[Data shown Boundary: Start]

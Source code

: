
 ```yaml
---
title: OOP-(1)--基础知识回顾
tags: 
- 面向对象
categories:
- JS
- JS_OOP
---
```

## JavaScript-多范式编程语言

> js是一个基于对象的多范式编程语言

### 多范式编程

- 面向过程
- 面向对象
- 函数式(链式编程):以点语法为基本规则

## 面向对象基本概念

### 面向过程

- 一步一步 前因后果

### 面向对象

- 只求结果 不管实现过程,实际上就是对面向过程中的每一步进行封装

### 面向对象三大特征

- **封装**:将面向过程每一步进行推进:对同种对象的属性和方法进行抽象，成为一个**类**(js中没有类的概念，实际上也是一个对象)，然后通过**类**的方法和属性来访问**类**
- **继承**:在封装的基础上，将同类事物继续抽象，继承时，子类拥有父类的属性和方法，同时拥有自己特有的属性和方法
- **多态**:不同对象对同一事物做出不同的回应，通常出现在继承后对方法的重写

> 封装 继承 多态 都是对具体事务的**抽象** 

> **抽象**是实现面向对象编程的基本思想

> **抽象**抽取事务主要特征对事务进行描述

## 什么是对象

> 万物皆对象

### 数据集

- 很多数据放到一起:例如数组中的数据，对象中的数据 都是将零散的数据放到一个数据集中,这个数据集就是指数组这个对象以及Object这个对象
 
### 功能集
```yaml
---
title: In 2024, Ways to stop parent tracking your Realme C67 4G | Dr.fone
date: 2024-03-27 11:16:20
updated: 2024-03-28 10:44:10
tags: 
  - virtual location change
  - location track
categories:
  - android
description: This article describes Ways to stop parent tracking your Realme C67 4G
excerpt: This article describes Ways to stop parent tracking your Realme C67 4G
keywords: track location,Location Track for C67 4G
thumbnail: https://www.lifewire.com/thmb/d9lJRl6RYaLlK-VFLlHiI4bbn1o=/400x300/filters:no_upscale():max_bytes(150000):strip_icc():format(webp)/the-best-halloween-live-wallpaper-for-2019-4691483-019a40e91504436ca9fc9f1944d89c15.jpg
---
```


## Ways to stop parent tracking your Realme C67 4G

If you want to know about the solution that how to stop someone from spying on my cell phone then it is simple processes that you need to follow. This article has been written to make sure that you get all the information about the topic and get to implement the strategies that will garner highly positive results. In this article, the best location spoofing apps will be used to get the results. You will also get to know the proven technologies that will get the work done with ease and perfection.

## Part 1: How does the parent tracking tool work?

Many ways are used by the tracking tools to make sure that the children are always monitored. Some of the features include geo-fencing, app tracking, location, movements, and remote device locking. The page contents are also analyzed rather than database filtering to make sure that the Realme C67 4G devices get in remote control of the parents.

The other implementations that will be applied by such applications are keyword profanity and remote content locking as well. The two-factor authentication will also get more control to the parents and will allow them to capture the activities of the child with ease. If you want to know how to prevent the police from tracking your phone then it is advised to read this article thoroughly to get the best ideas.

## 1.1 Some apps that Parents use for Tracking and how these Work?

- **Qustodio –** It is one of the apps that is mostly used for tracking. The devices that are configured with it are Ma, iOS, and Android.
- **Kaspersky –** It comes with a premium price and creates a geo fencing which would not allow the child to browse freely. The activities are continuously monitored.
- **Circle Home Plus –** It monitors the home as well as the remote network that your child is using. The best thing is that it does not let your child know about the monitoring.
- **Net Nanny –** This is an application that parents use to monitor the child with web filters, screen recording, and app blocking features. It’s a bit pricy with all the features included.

[Data shown Boundary: End]

#### Required action
The data above is to be given again, with every line exact.

#### Output of the exercise
Source code

:
 ```yaml
---
title: OOP-(1)--基础知识回顾
tags: 
- 面向对象
categories:
- JS
- JS_OOP
---
```

## JavaScript-多范式编程语言

> js是一个基于对象的多范式编程语言

### 多范式编程

- 面向过程
- 面向对象
- 函数式(链式编程):以点语法为基本规则

## 面向对象基本概念

### 面向过程

- 一步一步 前因后果

### 面向对象

- 只求结果 不管实现过程,实际上就是对面向过程中的每一步进行封装

### 面向对象三大特征

- **封装**:将面向过程每一步进行推进:对同种对象的属性和方法进行抽象，成为一个**类**(js中没有类的概念，实际上也是一个对象)，然后通过**类**的方法和属性来访问**类**
- **继承**:在封装的基础上，将同类事物继续抽象，继承时，子类拥有父类的属性和方法，同时拥有自己特有的属性和方法
- **多态**:不同对象对同一事物做出不同的回应，通常出现在继承后对方法的重写

> 封装 继承 多态 都是对具体事务的**抽象** 

> **抽象**是实现面向对象编程的基本思想

> **抽象**抽取事务主要特征对事务进行描述

## 什么是对象

> 万物皆对象

### 数据集

- 很多数据放到一起:例如数组中的数据，对象中的数据 都是将零散的数据放到一个数据集中,这个数据集就是指数组这个对象以及Object这个对象
 
### 功能集
```yaml
---
title: In 2024, Ways to stop parent tracking your Realme C67 4G | Dr.fone
date: 2024-03-27 11:16:20
updated: 2024-03-28 10:44:10
tags: 
  - virtual location change
  - location track
categories:
  - android
description: This article describes Ways to stop parent tracking your Realme C67 4G
excerpt: This article describes Ways to stop parent tracking your Realme C67 4G
keywords: track location,Location Track for C67 4G
thumbnail: https://www.lifewire.com/thmb/d9lJRl6RYaLlK-VFLlHiI4bbn1o=/400x300/filters:no_upscale():max_bytes(150000):strip_icc():format(webp)/the-best-halloween-live-wallpaper-for-2019-4691483-019a40e91504436ca9fc9f1944d89c15.jpg
---
```


## Ways to stop parent tracking your Realme C67 4G

If you want to know about the solution that how to stop someone from spying on my cell phone then it is simple processes that you need to follow. This article has been written to make sure that you get all the information about the topic and get to implement the strategies that will garner highly positive results. In this article, the best location spoofing apps will be used to get the results. You will also get to know the proven technologies that will get the work done with ease and perfection.

## Part 1: How does the parent tracking tool work?

Many ways are used by the tracking tools to make sure that the children are always monitored. Some of the features include geo-fencing, app tracking, location, movements, and remote device locking. The page contents are also analyzed rather than database filtering to make sure that the Realme C67 4G devices get in remote control of the parents.

The other implementations that will be applied by such applications are keyword profanity and remote content locking as well. The two-factor authentication will also get more control to the parents and will allow them to capture the activities of the child with ease. If you want to know how to prevent the police from tracking your phone then it is advised to read this article thoroughly to get the best ideas.

## 1.1 Some apps that Parents use for Tracking and how these Work?

- **Qustodio –** It is one of the apps that is mostly used for tracking. The devices that are configured with it are Ma, iOS, and Android.
- **Kaspersky –** It comes with a premium price and creates a geo fencing which would not allow the child to browse freely. The activities are continuously monitored.
- **Circle Home Plus –** It monitors the home as well as the remote network that your child is using. The best thing is that it does not let your child know about the monitoring.
- **Net Nanny –** This is an application that parents use to monitor the child with web filters, screen recording, and app blocking features. It’s a bit pricy with all the features included.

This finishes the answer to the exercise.